* **DIRECTIONS**: Exactly as written, transcribe the data that follows.

Collected data:
════════════════════
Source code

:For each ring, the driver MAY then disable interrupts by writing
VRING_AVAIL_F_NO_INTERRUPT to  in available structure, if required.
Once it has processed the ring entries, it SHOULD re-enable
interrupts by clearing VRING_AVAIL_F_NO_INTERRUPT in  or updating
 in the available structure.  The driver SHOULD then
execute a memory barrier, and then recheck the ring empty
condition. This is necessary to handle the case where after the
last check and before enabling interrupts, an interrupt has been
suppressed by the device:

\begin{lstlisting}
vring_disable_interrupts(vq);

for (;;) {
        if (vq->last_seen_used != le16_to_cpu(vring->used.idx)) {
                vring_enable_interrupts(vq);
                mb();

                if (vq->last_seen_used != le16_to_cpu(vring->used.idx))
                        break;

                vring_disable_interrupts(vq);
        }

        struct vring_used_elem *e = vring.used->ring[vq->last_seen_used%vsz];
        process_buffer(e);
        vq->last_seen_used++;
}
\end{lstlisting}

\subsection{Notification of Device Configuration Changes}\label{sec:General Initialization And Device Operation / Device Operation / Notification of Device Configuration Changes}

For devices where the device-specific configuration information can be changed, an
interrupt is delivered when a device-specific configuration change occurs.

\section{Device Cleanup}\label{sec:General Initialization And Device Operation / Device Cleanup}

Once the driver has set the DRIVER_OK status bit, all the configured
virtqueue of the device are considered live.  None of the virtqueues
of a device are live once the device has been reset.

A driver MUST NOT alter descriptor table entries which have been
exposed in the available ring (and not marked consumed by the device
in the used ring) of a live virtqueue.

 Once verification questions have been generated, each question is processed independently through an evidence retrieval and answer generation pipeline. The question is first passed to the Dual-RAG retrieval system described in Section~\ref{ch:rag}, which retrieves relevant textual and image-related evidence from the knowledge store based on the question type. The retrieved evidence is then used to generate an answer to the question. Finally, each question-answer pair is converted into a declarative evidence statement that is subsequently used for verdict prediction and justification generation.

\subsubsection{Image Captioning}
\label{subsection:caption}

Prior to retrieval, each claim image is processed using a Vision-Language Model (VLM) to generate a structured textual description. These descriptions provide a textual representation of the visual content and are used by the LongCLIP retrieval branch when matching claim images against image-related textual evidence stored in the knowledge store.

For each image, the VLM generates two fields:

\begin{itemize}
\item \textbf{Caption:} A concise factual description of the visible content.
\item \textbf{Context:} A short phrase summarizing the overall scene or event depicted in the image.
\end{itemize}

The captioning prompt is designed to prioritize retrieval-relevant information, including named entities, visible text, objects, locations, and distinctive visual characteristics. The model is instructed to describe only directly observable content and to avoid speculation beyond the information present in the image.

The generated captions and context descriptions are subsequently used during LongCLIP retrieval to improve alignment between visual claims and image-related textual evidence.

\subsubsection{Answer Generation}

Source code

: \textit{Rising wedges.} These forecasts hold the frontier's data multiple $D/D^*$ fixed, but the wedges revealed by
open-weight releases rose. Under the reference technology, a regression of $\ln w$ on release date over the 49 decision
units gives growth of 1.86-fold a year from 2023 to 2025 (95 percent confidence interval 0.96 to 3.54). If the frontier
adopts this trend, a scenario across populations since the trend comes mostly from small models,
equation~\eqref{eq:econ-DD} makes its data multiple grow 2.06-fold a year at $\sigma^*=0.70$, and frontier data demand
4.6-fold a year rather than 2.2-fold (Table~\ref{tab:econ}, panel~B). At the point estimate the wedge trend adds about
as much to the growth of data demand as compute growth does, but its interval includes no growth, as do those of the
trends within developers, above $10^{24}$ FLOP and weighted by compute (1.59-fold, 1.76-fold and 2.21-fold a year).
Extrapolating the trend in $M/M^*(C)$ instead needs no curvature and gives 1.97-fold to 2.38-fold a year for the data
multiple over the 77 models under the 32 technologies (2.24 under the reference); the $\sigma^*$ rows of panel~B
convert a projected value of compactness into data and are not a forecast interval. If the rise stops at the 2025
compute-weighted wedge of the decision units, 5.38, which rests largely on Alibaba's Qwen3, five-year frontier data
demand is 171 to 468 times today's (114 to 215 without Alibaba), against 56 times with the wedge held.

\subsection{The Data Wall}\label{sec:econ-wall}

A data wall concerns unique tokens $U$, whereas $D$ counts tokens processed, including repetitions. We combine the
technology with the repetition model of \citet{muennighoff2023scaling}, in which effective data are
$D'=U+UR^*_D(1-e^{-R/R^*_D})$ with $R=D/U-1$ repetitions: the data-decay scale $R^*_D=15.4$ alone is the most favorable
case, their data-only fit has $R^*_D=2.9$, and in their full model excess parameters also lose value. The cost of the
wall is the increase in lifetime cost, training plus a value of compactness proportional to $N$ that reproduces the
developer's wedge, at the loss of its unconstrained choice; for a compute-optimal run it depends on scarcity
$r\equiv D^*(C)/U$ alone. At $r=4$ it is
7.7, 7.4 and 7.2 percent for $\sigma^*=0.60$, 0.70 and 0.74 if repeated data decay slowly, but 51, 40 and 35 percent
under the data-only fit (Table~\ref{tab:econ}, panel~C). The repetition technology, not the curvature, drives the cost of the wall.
════════════════════
* **EXPECTED ANSWER**:
Source code

:For each ring, the driver MAY then disable interrupts by writing
VRING_AVAIL_F_NO_INTERRUPT to  in available structure, if required.
Once it has processed the ring entries, it SHOULD re-enable
interrupts by clearing VRING_AVAIL_F_NO_INTERRUPT in  or updating
 in the available structure.  The driver SHOULD then
execute a memory barrier, and then recheck the ring empty
condition. This is necessary to handle the case where after the
last check and before enabling interrupts, an interrupt has been
suppressed by the device:

\begin{lstlisting}
vring_disable_interrupts(vq);

for (;;) {
        if (vq->last_seen_used != le16_to_cpu(vring->used.idx)) {
                vring_enable_interrupts(vq);
                mb();

                if (vq->last_seen_used != le16_to_cpu(vring->used.idx))
                        break;

                vring_disable_interrupts(vq);
        }

        struct vring_used_elem *e = vring.used->ring[vq->last_seen_used%vsz];
        process_buffer(e);
        vq->last_seen_used++;
}
\end{lstlisting}

\subsection{Notification of Device Configuration Changes}\label{sec:General Initialization And Device Operation / Device Operation / Notification of Device Configuration Changes}

For devices where the device-specific configuration information can be changed, an
interrupt is delivered when a device-specific configuration change occurs.

\section{Device Cleanup}\label{sec:General Initialization And Device Operation / Device Cleanup}

Once the driver has set the DRIVER_OK status bit, all the configured
virtqueue of the device are considered live.  None of the virtqueues
of a device are live once the device has been reset.

A driver MUST NOT alter descriptor table entries which have been
exposed in the available ring (and not marked consumed by the device
in the used ring) of a live virtqueue.

 Once verification questions have been generated, each question is processed independently through an evidence retrieval and answer generation pipeline. The question is first passed to the Dual-RAG retrieval system described in Section~\ref{ch:rag}, which retrieves relevant textual and image-related evidence from the knowledge store based on the question type. The retrieved evidence is then used to generate an answer to the question. Finally, each question-answer pair is converted into a declarative evidence statement that is subsequently used for verdict prediction and justification generation.

\subsubsection{Image Captioning}
\label{subsection:caption}

Prior to retrieval, each claim image is processed using a Vision-Language Model (VLM) to generate a structured textual description. These descriptions provide a textual representation of the visual content and are used by the LongCLIP retrieval branch when matching claim images against image-related textual evidence stored in the knowledge store.

For each image, the VLM generates two fields:

\begin{itemize}
\item \textbf{Caption:} A concise factual description of the visible content.
\item \textbf{Context:} A short phrase summarizing the overall scene or event depicted in the image.
\end{itemize}

The captioning prompt is designed to prioritize retrieval-relevant information, including named entities, visible text, objects, locations, and distinctive visual characteristics. The model is instructed to describe only directly observable content and to avoid speculation beyond the information present in the image.

The generated captions and context descriptions are subsequently used during LongCLIP retrieval to improve alignment between visual claims and image-related textual evidence.

\subsubsection{Answer Generation}

Source code

: \textit{Rising wedges.} These forecasts hold the frontier's data multiple $D/D^*$ fixed, but the wedges revealed by
open-weight releases rose. Under the reference technology, a regression of $\ln w$ on release date over the 49 decision
units gives growth of 1.86-fold a year from 2023 to 2025 (95 percent confidence interval 0.96 to 3.54). If the frontier
adopts this trend, a scenario across populations since the trend comes mostly from small models,
equation~\eqref{eq:econ-DD} makes its data multiple grow 2.06-fold a year at $\sigma^*=0.70$, and frontier data demand
4.6-fold a year rather than 2.2-fold (Table~\ref{tab:econ}, panel~B). At the point estimate the wedge trend adds about
as much to the growth of data demand as compute growth does, but its interval includes no growth, as do those of the
trends within developers, above $10^{24}$ FLOP and weighted by compute (1.59-fold, 1.76-fold and 2.21-fold a year).
Extrapolating the trend in $M/M^*(C)$ instead needs no curvature and gives 1.97-fold to 2.38-fold a year for the data
multiple over the 77 models under the 32 technologies (2.24 under the reference); the $\sigma^*$ rows of panel~B
convert a projected value of compactness into data and are not a forecast interval. If the rise stops at the 2025
compute-weighted wedge of the decision units, 5.38, which rests largely on Alibaba's Qwen3, five-year frontier data
demand is 171 to 468 times today's (114 to 215 without Alibaba), against 56 times with the wedge held.

\subsection{The Data Wall}\label{sec:econ-wall}

A data wall concerns unique tokens $U$, whereas $D$ counts tokens processed, including repetitions. We combine the
technology with the repetition model of \citet{muennighoff2023scaling}, in which effective data are
$D'=U+UR^*_D(1-e^{-R/R^*_D})$ with $R=D/U-1$ repetitions: the data-decay scale $R^*_D=15.4$ alone is the most favorable
case, their data-only fit has $R^*_D=2.9$, and in their full model excess parameters also lose value. The cost of the
wall is the increase in lifetime cost, training plus a value of compactness proportional to $N$ that reproduces the
developer's wedge, at the loss of its unconstrained choice; for a compute-optimal run it depends on scarcity
$r\equiv D^*(C)/U$ alone. At $r=4$ it is
7.7, 7.4 and 7.2 percent for $\sigma^*=0.60$, 0.70 and 0.74 if repeated data decay slowly, but 51, 40 and 35 percent
under the data-only fit (Table~\ref{tab:econ}, panel~C). The repetition technology, not the curvature, drives the cost of the wall.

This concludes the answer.